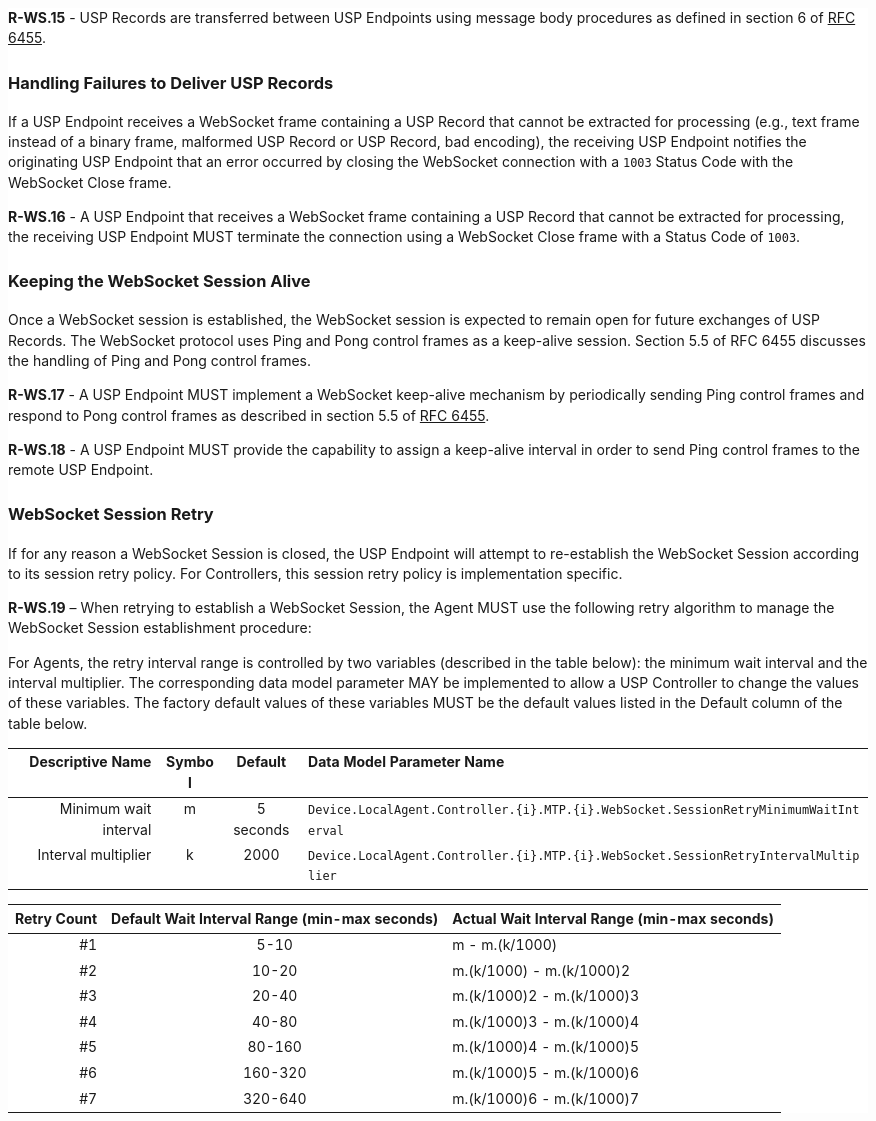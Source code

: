**R-WS.15** - USP Records are transferred between USP Endpoints using message body procedures as defined in section 6 of [RFC 6455][20].

<a id='handling_failures_to_deliver_usp_records' />

### Handling Failures to Deliver USP Records

If a USP Endpoint receives a WebSocket frame containing a USP Record that cannot be extracted for processing (e.g., text frame instead of a binary frame, malformed USP Record or USP Record, bad encoding), the receiving USP Endpoint notifies the originating USP Endpoint that an error occurred by closing the WebSocket connection with a `1003` Status Code with the WebSocket Close frame.

**R-WS.16** - A USP Endpoint that receives a WebSocket frame containing a USP Record that cannot be extracted for processing, the receiving USP Endpoint MUST terminate the connection using a WebSocket Close frame with a Status Code of `1003`.

<a id='keeping_the_websocket_session_alive' />

### Keeping the WebSocket Session Alive

Once a WebSocket session is established, the WebSocket session is expected to remain open for future exchanges of USP Records. The WebSocket protocol uses Ping and Pong control frames as a keep-alive session. Section 5.5 of RFC 6455 discusses the handling of Ping and Pong control frames.

**R-WS.17** - A USP Endpoint MUST implement a WebSocket keep-alive mechanism by periodically sending Ping control frames and respond to Pong control frames as described in section 5.5 of [RFC 6455][20].

**R-WS.18** - A USP Endpoint MUST provide the capability to assign a keep-alive interval in order to send Ping control frames to the remote USP Endpoint.

<a id='websocket_session_retry' />

### WebSocket Session Retry

If for any reason a WebSocket Session is closed, the USP Endpoint will attempt to re-establish the WebSocket Session according to its session retry policy. For Controllers, this session retry policy is implementation specific.

**R-WS.19** – When retrying to establish a WebSocket Session, the Agent MUST use the following retry algorithm to manage the WebSocket Session establishment procedure:

For Agents, the retry interval range is controlled by two variables (described in the table below): the minimum wait interval and the interval multiplier. The corresponding data model parameter MAY be implemented to allow a USP Controller to change the values of these variables. The factory default values of these variables MUST be the default values listed in the Default column of the table below.

| Descriptive Name | Symbol | Default | Data Model Parameter Name |
| ---------: | :-----: | :------: | :------------ |
|Minimum wait interval | m | 5 seconds |	`Device.LocalAgent.Controller.{i}.MTP.{i}.WebSocket.SessionRetryMinimumWaitInterval` |
| Interval multiplier |	k | 2000 | `Device.LocalAgent.Controller.{i}.MTP.{i}.WebSocket.SessionRetryIntervalMultiplier` |

| Retry Count | Default Wait Interval Range (min-max seconds) | Actual Wait Interval Range (min-max seconds) |
| ----------: | :---------: | :-------------- |
| #1 | 5-10 | m - m.(k/1000) |
| #2 | 10-20 | m.(k/1000) - m.(k/1000)2 |
| #3 | 20-40 | m.(k/1000)2 - m.(k/1000)3 |
| #4 | 40-80 | m.(k/1000)3 - m.(k/1000)4 |
| #5 | 80-160 | m.(k/1000)4 - m.(k/1000)5 |
| #6 | 160-320 | m.(k/1000)5 - m.(k/1000)6 |
| #7 | 320-640 | m.(k/1000)6 - m.(k/1000)7 |

[1]:	https://github.com/BroadbandForum/usp/tree/master/data-model "TR-181 Issue 2 Device:2 Data Model"
[2]: https://www.broadband-forum.org/technical/download/TR-069.pdf	"TR-069 Amendment 6	CPE WAN Management Protocol"
[3]:	https://www.broadband-forum.org/technical/download/TR-106_Amendment-8.pdf "TR-106 Amendment 8	Data Model Template for TR-069 Enabled Devices"
[4]:	https://tools.ietf.org/html/rfc7228 "RFC 7228	Terminology for Constrained-Node Networks"
[5]:	https://tools.ietf.org/html/rfc2136	"RFC 2136 Dynamic Updates in the Domain Name System"
[6]:	https://tools.ietf.org/html/rfc3007	"RFC 3007 Secure Domain Name System Dynamic Update"
[7]:	https://tools.ietf.org/html/rfc6763	"RFC 6763 DNS-Based Service Discovery"
[8]:	https://tools.ietf.org/html/rfc6762	"RFC 6762 Multicast DNS"
[9]:	https://tools.ietf.org/html/rfc7252	"RFC 7252 The Constrained Application Protocol (CoAP)"
[10]:	https://tools.ietf.org/html/rfc7390	"RFC 7390 Group Communication for the Constrained Application Protocol (CoAP)"
[11]:	https://tools.ietf.org/html/rfc4033	"RFC 4033 DNS Security Introduction and Requirements"
[12]:	https://developers.google.com/protocol-buffers/docs/proto3 "Protocol Buffers v3	Protocol Buffers Mechanism for Serializing Structured Data Version 3"
[13]: https://regauth.standards.ieee.org/standards-ra-web/pub/view.html#registries "IEEE Registration Authority"
[14]: https://tools.ietf.org/html/rfc4122 "RFC 4122 A Universally Unique IDentifier (UUID) URN Namespace"
[15]: https://tools.ietf.org/html/rfc5280 "RFC 5290 Internet X.509 Public Key Infrastructure Certificate and Certificate Revocation List (CRL) Profile"
[16]: https://tools.ietf.org/html/rfc6818 "RFC 6818 Updates to the Internet X.509 Public Key Infrastructure Certificate and Certificate Revocation List (CRL) Profile"
[17]: https://tools.ietf.org/html/rfc2234 "RFC 2234 Augmented BNF for Syntax Specifications: ABNF"
[18]: https://tools.ietf.org/html/rfc3986 "RFC 3986 Uniform Resource Identifier (URI): Generic Syntax"
[19]: https://tools.ietf.org/html/rfc2141 "RFC 2141 URN Syntax"
[20]: https://tools.ietf.org/html/rfc6455 "RFC 6455 The WebSocket Protocol"
[21]: https://stomp.github.io/stomp-specification-1.2.html "Simple Text Oriented Message Protocol"
[22]: https://tools.ietf.org/html/rfc5246 "The Transport Layer Security (TLS) Protocol Version 1.2"
[23]: https://tools.ietf.org/html/rfc6347 "Datagram Transport Layer Security Version 1.2"
[Conventions]: https://tools.ietf.org/html/rfc2119 "Key words for use in RFCs to Indicate Requirement Levels"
:::::
Task instructions :: Take the records above from their first line through the line with "### Handling Failures to Deliver USP Records" and set those lines down word for word, minus the pictures.

Answer box ::
Source code

:**R-WS.15** - USP Records are transferred between USP Endpoints using message body procedures as defined in section 6 of [RFC 6455][20].

<a id='handling_failures_to_deliver_usp_records' />

### Handling Failures to Deliver USP Records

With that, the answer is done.